§ PROBLEM DESCRIPTION: Please give again, exactly and only, the stretch of lines from the one containing "没有温迪，现在up池马上到保底，手里还有20抽。" to the end of the entries below.
◆ ◆ ◆ ◆ ◆
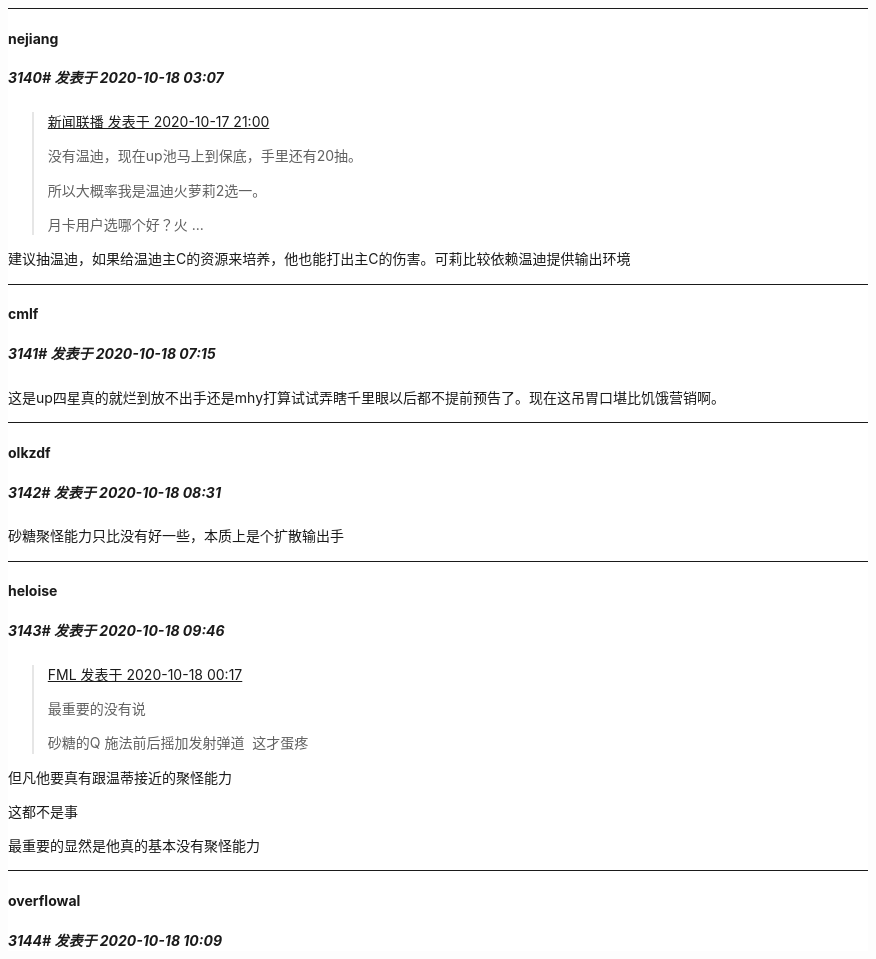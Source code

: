 
-----

####  nejiang  
##### 3140#       发表于 2020-10-18 03:07


<blockquote><a href="httphttps://bbs.saraba1st.com/2b/forum.php?mod=redirect&amp;goto=findpost&amp;pid=49078200&amp;ptid=1959892" target="_blank">新闻联播 发表于 2020-10-17 21:00</a>

没有温迪，现在up池马上到保底，手里还有20抽。

所以大概率我是温迪火萝莉2选一。

月卡用户选哪个好？火 ...</blockquote>
建议抽温迪，如果给温迪主C的资源来培养，他也能打出主C的伤害。可莉比较依赖温迪提供输出环境


-----

####  cmlf  
##### 3141#       发表于 2020-10-18 07:15


这是up四星真的就烂到放不出手还是mhy打算试试弄瞎千里眼以后都不提前预告了。现在这吊胃口堪比饥饿营销啊。


-----

####  olkzdf  
##### 3142#       发表于 2020-10-18 08:31


砂糖聚怪能力只比没有好一些，本质上是个扩散输出手


-----

####  heloise  
##### 3143#       发表于 2020-10-18 09:46


<blockquote><a href="httphttps://bbs.saraba1st.com/2b/forum.php?mod=redirect&amp;goto=findpost&amp;pid=49079725&amp;ptid=1959892" target="_blank">FML 发表于 2020-10-18 00:17</a>

最重要的没有说

砂糖的Q 施法前后摇加发射弹道  这才蛋疼</blockquote>
但凡他要真有跟温蒂接近的聚怪能力

这都不是事


最重要的显然是他真的基本没有聚怪能力


-----

####  overflowal  
##### 3144#       发表于 2020-10-18 10:09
◆ ◆ ◆ ◆ ◆
§ RESULT OF THE EXERCISE:
没有温迪，现在up池马上到保底，手里还有20抽。

所以大概率我是温迪火萝莉2选一。

月卡用户选哪个好？火 ...</blockquote>
建议抽温迪，如果给温迪主C的资源来培养，他也能打出主C的伤害。可莉比较依赖温迪提供输出环境


-----

####  cmlf  
##### 3141#       发表于 2020-10-18 07:15


这是up四星真的就烂到放不出手还是mhy打算试试弄瞎千里眼以后都不提前预告了。现在这吊胃口堪比饥饿营销啊。


-----

####  olkzdf  
##### 3142#       发表于 2020-10-18 08:31


砂糖聚怪能力只比没有好一些，本质上是个扩散输出手


-----

####  heloise  
##### 3143#       发表于 2020-10-18 09:46


<blockquote><a href="httphttps://bbs.saraba1st.com/2b/forum.php?mod=redirect&amp;goto=findpost&amp;pid=49079725&amp;ptid=1959892" target="_blank">FML 发表于 2020-10-18 00:17</a>

最重要的没有说

砂糖的Q 施法前后摇加发射弹道  这才蛋疼</blockquote>
但凡他要真有跟温蒂接近的聚怪能力

这都不是事


最重要的显然是他真的基本没有聚怪能力


-----

####  overflowal  
##### 3144#       发表于 2020-10-18 10:09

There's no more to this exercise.